Boost logo

Boost :

Subject: Re: [boost] interest in structure of arrays container?
From: Michael Marcin (mike.marcin_at_[hidden])
Date: 2016-10-18 23:24:17


On 10/18/2016 10:55 AM, Andreas Schäfer wrote:
> On 10:29 Tue 18 Oct , Larry Evans wrote:
>> The purpose of item:
>>
>> * sizeof...(Ts) allocations could be a single large block
>>
>> is to just require 1 heap allocation instead of N, where N
>> is the number of vectors in soa<T1,T2,...,TN>?
>
> One benefit of this would be that transferring such a container to
> another address space (think MPI or CUDA) would become much simple.
>

It also reduces the size of your handle structure (the structure the
holds the pointer to the data). Otherwise every additionally member adds
~24 bytes for a simple tuple< vector<Ts>... > or sizeof(T*) bytes at a
minimum for separately allocated blocks.

It also can reduce the size of an iterator to a view of the data or
remove an indirection from it depending on implementation.

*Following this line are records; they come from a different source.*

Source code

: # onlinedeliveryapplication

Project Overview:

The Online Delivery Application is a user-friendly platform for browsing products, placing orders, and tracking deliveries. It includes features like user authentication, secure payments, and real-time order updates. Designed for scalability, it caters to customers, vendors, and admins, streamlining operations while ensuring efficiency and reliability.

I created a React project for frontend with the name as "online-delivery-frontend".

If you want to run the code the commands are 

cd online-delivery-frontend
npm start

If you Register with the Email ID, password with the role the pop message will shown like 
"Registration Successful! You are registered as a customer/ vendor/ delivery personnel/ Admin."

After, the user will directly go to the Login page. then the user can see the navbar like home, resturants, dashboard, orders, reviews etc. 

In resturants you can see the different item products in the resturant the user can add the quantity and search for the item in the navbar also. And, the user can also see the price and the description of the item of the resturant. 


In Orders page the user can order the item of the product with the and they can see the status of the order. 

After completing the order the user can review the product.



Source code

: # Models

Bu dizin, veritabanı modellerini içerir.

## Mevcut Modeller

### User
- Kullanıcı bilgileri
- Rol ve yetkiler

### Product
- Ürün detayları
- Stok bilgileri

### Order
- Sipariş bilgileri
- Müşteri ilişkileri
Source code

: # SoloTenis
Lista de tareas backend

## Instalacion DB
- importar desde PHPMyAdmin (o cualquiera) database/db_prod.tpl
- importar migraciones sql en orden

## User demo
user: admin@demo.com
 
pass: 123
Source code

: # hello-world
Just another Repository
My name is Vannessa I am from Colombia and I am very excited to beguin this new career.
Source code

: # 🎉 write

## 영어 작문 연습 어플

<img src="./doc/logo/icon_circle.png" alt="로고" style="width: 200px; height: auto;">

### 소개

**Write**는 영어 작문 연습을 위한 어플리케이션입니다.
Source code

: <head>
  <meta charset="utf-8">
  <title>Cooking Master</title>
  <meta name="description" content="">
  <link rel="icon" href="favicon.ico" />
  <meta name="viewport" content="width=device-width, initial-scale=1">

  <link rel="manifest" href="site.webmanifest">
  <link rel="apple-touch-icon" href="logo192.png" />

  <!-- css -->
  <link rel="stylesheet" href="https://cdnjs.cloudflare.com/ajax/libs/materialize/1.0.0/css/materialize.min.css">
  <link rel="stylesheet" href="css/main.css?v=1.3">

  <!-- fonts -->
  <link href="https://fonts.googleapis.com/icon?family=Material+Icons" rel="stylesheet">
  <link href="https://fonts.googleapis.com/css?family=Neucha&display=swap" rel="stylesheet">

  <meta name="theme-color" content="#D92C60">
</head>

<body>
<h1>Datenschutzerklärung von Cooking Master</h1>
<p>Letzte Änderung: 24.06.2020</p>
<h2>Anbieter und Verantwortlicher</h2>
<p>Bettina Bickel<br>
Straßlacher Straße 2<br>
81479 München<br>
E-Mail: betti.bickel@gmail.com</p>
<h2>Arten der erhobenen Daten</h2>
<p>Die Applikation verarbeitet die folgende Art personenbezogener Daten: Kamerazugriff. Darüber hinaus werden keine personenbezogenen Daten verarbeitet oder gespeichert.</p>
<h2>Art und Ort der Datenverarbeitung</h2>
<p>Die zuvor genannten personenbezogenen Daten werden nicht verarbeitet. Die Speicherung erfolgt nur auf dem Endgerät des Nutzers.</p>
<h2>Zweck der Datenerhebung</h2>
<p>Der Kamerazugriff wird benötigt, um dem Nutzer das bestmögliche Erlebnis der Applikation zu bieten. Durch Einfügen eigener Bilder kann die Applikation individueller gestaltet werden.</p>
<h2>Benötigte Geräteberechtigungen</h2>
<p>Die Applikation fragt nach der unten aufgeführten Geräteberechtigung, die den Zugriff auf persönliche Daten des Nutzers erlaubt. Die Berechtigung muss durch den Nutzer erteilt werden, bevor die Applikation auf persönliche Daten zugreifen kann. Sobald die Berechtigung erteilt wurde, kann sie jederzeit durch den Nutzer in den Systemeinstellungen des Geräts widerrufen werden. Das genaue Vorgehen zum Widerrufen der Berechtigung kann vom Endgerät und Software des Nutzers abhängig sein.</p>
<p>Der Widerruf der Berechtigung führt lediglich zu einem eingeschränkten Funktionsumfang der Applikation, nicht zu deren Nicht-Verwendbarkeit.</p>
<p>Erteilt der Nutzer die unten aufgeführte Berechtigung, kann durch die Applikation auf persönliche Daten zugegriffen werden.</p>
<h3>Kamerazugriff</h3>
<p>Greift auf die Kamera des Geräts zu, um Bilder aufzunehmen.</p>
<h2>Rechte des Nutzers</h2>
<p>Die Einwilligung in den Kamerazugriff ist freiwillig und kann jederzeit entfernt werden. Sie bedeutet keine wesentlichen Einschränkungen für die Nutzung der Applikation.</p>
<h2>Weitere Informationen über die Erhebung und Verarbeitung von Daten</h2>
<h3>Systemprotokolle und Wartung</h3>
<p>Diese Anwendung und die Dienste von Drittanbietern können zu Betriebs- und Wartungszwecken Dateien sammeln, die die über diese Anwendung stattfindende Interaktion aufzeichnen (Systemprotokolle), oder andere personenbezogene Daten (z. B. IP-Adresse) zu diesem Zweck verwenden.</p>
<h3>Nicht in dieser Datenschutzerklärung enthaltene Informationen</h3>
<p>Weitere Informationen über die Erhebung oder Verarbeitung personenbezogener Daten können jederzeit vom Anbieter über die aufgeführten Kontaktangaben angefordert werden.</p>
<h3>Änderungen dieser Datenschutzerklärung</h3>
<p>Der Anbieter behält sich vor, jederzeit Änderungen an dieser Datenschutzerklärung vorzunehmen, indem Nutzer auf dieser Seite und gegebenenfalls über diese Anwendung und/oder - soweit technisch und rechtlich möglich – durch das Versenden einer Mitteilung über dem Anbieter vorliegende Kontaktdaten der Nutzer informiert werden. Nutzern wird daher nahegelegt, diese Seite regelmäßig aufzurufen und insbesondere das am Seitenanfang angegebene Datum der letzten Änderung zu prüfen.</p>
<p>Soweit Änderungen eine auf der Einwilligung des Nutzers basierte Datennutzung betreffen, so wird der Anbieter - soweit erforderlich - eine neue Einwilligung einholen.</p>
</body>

It has a nice benefit that the size of the handle + body (alloc'd data
block) for a soa_vector would be identical to that of a normal AoS
vector containing the same data.

If a solution ticked all the other boxes and dropped this one, I'd be
fine with that. There's quite a bit of complexity involved with
calculating the offsets with a dynamic capacity and potentially
arbitrary alignment requirements on internal subarrays.

I'm also not sure how to reconcile it with another frequent SoA
optimization. Replace bools or small enums/ints with an array of bit
packed data.

For example the alive bool in the particle_t elsewhere in this thread
could be stored as a bit_vector which can be a size and speed win.

As seen in the soa_emitter_sse_opt_t addition here:
http://codepad.org/eol6auRN

AoS in 5.8485 seconds
SoA in 4.06838 seconds
SoA flat in 3.99157 seconds
SoA Static in 5.26953 seconds
SoA SSE in 3.53028 seconds
SoA SSE opt in 2.98845 seconds

P.S. this also shows an improved soa_emitter_t which generates much
better code (vs2015) when vector.data() is cached for each member before
the loop. Improves SoA update from 191 instructions to 52 instructions
and roughly 2x speedup for small (~25k) datasets, but is still more than
the 36 instructions required for AoS update.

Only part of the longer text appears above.